:: Assignment ::
Only lines that contain the string "section" should be returned from the material below.

:: Task material ::
▼
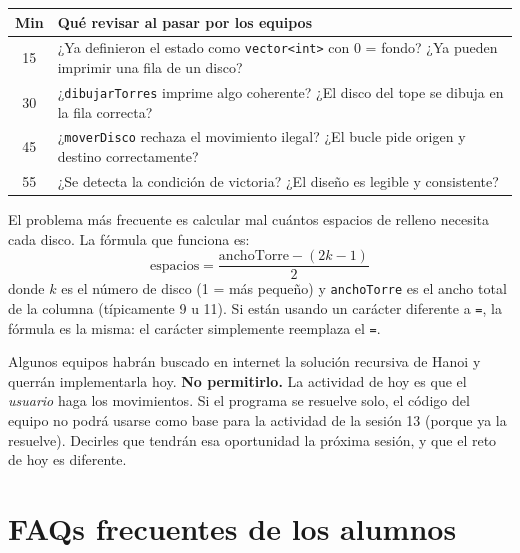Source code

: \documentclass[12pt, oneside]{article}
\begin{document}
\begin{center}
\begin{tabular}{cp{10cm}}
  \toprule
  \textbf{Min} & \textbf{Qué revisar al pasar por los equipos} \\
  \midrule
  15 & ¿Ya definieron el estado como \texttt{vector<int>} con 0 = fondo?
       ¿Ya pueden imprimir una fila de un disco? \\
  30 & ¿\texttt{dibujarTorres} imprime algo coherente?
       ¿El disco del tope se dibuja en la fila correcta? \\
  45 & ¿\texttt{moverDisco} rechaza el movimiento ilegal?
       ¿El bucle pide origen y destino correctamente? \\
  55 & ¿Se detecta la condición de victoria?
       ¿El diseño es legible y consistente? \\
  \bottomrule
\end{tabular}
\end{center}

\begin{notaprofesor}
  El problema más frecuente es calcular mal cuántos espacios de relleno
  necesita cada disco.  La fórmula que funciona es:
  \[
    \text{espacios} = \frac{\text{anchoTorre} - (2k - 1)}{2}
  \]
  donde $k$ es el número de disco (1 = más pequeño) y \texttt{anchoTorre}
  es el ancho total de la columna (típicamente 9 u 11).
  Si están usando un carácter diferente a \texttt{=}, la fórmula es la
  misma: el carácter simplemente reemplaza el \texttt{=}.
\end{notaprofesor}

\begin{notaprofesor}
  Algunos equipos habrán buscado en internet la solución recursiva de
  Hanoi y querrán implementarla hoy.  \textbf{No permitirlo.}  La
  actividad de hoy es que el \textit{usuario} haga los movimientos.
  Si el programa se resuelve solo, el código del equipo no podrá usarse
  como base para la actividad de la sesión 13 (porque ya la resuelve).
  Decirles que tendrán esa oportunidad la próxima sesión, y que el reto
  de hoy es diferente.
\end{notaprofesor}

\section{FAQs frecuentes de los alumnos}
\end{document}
▲
▼
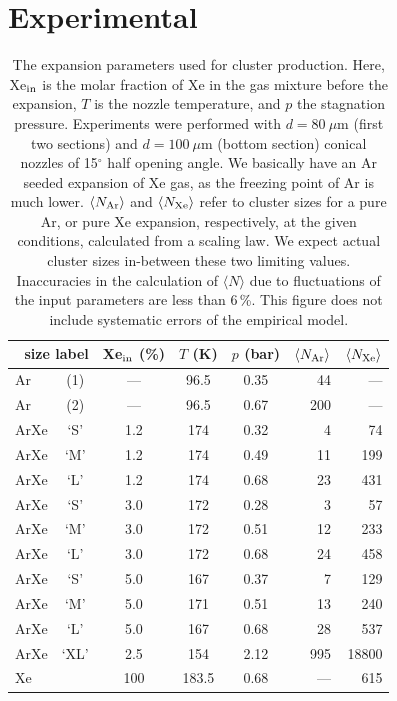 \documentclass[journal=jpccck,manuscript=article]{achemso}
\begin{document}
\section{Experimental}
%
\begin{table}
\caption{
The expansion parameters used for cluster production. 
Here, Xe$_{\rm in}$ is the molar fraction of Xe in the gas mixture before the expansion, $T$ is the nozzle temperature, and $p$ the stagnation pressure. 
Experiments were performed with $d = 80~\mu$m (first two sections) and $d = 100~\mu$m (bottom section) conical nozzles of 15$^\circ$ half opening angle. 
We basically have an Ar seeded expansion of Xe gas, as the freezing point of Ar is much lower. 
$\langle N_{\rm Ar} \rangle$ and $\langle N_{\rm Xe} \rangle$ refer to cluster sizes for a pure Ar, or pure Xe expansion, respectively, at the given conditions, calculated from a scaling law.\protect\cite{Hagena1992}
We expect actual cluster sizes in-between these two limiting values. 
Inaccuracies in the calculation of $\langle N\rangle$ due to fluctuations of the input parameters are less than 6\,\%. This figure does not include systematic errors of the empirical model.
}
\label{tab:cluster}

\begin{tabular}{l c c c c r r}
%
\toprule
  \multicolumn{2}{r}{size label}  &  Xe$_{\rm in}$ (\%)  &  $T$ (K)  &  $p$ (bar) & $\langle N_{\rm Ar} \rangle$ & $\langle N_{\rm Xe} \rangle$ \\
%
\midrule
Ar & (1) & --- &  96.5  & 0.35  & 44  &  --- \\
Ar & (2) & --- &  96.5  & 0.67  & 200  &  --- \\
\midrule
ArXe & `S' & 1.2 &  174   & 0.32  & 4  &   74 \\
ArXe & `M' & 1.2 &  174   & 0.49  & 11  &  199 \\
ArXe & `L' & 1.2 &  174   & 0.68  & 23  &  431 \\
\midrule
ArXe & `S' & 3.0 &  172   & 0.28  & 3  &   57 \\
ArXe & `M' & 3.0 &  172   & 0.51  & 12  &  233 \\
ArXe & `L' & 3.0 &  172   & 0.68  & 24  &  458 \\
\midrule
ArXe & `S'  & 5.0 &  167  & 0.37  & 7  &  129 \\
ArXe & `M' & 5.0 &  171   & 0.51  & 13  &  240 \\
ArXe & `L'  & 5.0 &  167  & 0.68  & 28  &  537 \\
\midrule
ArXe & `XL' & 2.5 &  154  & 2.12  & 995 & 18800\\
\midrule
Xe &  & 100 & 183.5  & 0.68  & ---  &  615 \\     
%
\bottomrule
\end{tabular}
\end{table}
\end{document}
▲
:: Response below ::
\section{FAQs frecuentes de los alumnos}
\section{Experimental}
Experiments were performed with $d = 80~\mu$m (first two sections) and $d = 100~\mu$m (bottom section) conical nozzles of 15$^\circ$ half opening angle. 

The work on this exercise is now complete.